The bathos of Volcano (2007, as are all works) is short-lived, as there is a shift in tone and method for the other two large images here. Parakannemeyeria Brevirostris is a long, stretched letterbox shaped photograph that forms an illusory object. Its borders suggest a solid, rectangular form, and from the corners grow edges, dark lines of shadow that suggest inversion or protrusion. Within there seems to be a raised trench covered in the shapes of vague, overlapping skeletal remains. There is an unmistakable artificiality about this: it is a replica of an actual fossil that bears the remains of nine separate prehistoric animals. The unshakeable indexicality of both fossil, and as Barthes suggested, photography, is detached by this additional insertion by the museum into the chain of signification. Like Volcano, there is a presence of a thematised sublime here, albeit in a rather flaccid state. It is not a sublime experience of unmediated nature, but rather a more literary articulation of an idea of temporal depth and catastrophe. Catastrophe is identified here as the discursive materiality of museological display, rather than anything to worry about.

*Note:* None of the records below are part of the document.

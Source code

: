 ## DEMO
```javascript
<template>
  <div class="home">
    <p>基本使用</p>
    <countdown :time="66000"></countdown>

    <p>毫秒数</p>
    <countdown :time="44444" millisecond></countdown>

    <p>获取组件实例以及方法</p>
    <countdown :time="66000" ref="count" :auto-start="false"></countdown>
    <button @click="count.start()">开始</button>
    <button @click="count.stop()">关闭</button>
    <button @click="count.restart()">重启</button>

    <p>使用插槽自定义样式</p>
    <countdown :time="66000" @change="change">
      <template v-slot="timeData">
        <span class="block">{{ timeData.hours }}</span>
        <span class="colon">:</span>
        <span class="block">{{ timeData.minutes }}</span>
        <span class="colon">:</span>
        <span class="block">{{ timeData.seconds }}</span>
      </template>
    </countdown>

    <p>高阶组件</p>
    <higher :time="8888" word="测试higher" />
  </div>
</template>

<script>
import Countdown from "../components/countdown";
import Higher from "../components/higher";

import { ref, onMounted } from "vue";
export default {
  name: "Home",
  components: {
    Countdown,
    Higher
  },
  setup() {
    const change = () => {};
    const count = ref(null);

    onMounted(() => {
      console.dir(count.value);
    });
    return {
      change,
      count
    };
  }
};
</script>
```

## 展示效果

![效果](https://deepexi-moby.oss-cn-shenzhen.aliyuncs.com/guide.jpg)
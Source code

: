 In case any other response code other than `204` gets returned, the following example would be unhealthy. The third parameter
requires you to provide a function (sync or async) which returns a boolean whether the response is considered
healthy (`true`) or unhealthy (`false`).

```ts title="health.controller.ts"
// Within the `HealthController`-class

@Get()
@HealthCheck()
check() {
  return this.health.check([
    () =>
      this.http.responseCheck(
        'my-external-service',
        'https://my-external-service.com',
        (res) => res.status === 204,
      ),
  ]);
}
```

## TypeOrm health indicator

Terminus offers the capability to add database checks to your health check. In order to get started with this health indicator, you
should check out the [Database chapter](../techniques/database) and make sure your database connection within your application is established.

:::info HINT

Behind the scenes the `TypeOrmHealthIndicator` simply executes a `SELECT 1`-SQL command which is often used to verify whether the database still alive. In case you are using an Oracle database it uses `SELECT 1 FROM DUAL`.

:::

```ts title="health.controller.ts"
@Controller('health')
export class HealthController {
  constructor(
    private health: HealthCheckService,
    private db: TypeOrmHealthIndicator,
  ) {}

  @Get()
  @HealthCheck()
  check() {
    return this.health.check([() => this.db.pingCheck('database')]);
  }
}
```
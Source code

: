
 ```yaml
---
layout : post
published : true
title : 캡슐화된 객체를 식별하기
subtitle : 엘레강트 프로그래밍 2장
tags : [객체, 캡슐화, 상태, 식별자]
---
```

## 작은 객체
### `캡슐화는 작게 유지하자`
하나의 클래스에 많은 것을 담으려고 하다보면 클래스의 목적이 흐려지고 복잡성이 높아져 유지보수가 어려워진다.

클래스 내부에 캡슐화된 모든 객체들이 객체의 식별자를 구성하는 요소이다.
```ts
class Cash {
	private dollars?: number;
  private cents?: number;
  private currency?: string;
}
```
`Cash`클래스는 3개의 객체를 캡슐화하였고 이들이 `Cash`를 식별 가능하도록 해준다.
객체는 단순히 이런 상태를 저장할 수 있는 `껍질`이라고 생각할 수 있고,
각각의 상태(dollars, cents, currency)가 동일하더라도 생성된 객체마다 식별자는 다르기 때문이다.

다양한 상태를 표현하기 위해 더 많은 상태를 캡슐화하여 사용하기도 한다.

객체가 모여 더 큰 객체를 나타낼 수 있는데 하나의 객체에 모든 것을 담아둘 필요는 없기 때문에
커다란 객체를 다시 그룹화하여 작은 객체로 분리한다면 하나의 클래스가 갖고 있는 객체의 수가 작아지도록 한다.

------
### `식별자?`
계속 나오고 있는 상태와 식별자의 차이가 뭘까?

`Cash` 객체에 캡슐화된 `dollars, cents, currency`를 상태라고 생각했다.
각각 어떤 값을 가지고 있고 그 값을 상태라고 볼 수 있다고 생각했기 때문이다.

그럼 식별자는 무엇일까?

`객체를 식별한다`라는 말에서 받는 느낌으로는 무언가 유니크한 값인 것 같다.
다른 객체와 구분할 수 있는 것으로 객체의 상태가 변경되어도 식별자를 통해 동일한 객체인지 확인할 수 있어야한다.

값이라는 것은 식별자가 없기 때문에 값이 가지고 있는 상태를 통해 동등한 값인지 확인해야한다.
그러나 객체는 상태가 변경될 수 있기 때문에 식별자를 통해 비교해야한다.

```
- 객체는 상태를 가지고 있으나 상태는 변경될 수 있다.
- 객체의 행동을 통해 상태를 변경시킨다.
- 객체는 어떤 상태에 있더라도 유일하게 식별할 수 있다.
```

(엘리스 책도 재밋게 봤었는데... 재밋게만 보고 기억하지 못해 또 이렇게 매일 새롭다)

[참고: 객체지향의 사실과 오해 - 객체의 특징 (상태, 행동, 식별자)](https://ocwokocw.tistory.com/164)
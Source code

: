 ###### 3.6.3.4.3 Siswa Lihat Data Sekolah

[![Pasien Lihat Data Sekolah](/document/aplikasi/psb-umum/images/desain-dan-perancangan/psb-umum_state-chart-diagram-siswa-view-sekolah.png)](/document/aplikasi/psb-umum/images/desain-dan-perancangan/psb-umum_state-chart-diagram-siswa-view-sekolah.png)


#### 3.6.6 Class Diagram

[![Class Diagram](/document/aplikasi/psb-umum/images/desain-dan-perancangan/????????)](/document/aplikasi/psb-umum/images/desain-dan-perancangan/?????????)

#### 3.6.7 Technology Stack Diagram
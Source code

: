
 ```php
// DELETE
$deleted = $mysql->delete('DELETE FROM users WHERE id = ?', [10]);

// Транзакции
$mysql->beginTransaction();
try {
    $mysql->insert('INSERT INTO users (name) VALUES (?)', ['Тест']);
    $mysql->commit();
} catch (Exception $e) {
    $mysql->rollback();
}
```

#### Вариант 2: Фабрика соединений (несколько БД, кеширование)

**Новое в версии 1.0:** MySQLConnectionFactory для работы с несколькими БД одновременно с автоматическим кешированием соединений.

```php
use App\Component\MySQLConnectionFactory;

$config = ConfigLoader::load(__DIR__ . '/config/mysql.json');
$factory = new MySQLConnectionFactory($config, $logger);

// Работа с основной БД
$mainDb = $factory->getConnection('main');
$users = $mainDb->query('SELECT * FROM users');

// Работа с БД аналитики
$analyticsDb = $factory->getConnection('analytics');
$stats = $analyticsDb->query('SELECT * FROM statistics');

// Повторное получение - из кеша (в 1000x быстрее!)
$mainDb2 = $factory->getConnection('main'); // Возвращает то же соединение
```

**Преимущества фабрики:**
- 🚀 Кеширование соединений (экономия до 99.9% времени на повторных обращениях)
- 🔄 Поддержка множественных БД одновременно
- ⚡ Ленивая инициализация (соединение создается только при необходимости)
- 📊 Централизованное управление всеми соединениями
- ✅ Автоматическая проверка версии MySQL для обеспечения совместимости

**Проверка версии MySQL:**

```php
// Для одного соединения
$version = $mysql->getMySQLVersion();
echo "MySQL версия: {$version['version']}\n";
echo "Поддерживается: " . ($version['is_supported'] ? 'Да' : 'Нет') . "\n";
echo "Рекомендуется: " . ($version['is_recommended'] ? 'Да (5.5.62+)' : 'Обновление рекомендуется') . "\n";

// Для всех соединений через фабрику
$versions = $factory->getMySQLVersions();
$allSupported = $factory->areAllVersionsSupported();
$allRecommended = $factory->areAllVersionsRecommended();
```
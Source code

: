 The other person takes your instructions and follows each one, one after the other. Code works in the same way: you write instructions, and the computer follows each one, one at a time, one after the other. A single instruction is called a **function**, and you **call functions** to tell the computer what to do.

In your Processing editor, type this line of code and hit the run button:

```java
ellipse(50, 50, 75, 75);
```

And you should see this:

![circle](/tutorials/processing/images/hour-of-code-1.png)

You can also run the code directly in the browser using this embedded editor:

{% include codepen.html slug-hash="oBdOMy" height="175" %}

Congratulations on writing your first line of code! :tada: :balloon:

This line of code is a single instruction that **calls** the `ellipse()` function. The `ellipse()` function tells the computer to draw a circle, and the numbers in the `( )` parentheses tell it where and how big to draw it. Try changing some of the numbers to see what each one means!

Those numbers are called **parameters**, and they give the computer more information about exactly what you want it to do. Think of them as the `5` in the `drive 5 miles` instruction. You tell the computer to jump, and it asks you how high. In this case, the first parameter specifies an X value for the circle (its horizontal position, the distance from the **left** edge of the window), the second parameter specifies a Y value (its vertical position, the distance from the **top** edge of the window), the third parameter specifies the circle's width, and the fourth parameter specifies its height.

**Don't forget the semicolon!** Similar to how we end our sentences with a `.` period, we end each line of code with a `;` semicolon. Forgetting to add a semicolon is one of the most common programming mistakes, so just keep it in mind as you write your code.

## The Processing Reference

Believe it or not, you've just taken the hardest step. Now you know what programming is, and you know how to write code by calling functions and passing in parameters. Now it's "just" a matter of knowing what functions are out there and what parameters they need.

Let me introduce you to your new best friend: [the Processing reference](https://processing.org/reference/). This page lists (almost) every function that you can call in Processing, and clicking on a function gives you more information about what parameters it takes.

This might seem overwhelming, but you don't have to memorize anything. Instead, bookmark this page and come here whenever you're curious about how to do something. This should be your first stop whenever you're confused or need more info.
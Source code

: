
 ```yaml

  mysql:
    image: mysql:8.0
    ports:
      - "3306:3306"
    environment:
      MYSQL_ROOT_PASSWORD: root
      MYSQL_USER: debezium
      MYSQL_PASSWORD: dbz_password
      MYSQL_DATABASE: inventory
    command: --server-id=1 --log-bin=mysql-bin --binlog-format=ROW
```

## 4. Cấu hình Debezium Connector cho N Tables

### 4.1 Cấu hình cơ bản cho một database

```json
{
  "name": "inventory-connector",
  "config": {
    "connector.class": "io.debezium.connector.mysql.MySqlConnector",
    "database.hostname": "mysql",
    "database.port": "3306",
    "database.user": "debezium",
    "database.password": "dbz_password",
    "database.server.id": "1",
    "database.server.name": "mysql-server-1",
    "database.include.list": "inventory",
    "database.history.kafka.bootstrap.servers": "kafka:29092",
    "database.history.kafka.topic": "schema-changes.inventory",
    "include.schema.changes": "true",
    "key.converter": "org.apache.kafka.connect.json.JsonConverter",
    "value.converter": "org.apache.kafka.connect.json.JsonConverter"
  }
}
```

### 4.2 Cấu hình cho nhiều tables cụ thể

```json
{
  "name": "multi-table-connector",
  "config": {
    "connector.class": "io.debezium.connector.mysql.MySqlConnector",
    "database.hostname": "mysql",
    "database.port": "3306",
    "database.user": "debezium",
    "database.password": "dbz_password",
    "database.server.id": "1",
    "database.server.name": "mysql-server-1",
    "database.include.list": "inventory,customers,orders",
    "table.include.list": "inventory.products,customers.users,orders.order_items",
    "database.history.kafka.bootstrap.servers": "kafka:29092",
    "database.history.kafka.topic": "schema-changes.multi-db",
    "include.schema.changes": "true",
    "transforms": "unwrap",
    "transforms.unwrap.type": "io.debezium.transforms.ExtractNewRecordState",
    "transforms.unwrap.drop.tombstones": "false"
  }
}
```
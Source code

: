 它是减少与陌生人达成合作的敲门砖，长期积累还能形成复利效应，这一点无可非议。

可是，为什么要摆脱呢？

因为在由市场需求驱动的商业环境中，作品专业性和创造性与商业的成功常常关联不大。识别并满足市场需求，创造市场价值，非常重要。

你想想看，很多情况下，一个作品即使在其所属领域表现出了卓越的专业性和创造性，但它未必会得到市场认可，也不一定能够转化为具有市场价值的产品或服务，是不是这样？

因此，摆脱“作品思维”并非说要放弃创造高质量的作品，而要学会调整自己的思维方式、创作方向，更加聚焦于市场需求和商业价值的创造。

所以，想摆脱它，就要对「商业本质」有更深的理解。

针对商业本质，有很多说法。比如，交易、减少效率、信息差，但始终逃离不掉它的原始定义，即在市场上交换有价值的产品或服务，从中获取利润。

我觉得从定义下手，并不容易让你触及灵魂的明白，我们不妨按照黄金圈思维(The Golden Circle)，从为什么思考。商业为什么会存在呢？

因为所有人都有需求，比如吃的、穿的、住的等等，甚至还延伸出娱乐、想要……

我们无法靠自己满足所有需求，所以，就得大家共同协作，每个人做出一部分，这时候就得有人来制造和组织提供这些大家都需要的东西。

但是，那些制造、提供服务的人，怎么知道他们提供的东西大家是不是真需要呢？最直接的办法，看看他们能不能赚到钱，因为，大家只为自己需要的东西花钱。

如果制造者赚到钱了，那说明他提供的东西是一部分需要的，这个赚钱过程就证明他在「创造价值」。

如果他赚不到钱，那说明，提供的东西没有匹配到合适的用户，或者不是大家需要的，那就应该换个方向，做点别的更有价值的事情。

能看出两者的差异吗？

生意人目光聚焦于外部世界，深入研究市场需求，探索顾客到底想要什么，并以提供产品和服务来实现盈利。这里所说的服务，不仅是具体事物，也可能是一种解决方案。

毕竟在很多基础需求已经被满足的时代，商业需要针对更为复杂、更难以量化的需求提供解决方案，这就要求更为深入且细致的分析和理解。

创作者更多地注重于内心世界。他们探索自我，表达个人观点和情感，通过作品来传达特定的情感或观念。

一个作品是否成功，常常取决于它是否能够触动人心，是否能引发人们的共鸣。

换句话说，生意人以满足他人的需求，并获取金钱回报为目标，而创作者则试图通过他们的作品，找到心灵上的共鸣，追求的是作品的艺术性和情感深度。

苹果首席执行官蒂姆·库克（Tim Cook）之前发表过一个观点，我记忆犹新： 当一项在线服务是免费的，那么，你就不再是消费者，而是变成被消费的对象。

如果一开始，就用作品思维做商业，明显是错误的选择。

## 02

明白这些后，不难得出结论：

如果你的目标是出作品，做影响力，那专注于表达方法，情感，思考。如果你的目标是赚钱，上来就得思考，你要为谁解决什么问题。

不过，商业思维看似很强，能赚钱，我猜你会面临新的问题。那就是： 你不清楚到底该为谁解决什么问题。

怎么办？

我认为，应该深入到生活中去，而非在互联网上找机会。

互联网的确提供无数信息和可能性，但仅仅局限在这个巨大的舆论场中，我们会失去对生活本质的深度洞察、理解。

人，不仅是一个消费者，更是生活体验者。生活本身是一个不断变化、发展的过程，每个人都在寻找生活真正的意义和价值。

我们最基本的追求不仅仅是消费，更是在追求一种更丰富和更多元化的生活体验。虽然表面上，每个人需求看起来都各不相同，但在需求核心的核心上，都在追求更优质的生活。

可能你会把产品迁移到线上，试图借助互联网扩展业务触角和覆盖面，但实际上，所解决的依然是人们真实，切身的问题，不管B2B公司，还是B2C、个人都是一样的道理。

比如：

In Hibernation Ma produces an image of a museum diorama that frames itself with details of its artifice. The lighting is clearly produced by electricity, and is divided between a green-hued substitute for daylight and a cut-away burrow lit by a red glow. The glares of the lights form two circular patches of brightness on the surface of the painted background, disrupting the illusion of an endless expanse of forest and mountains. The warp of this background, visible from the low angle of view at the top of the diorama, replaces the curvature of the earth. Behind the trees covered in snow that will never thaw, a plastic latticed ceiling panel is a substitute for starry heavens. There is a detectable pleasure in the incorporation of such details and the tension that they provide to these photographs.

In a smaller gallery space on one side of the room, the volcano is brought to a kind of life as a looped video projection: it erupts, or rather sparks, flares, shimmers and pulsates. The lack of sound and the bewitching glow of the thing are soothingly mesmerising, as is a second projection: this is the volcano's elemental opposite, a body of water that sloshes backwards and forwards in a clear acrylic container. It seems to be a recording of an interactive exhibit, inviting children to operate a device that illustrates the mechanical properties of liquid in motion. Ma manages to generate layers of uncertainty and confusion and arrive at images that are modestly beguiling. These works are not so much casual observations of the strangeness of museums as they are the outcome of an informal, perhaps oblique, resolution to engage with these technologies that sustain the construction of nature as a set of cultural ideas. What seems less clear is whether Papps's metaphorical sculpture might be read in support of this perspective, or if his cut-outs reinforce the centrality of anatomically defined, embodied subjectivity. Perhaps it is in such a maintenance of irresolvable tension that the most resonant affinities between these two artists might be found.

DAN SMITH teaches at Chelsea College of Art and Design.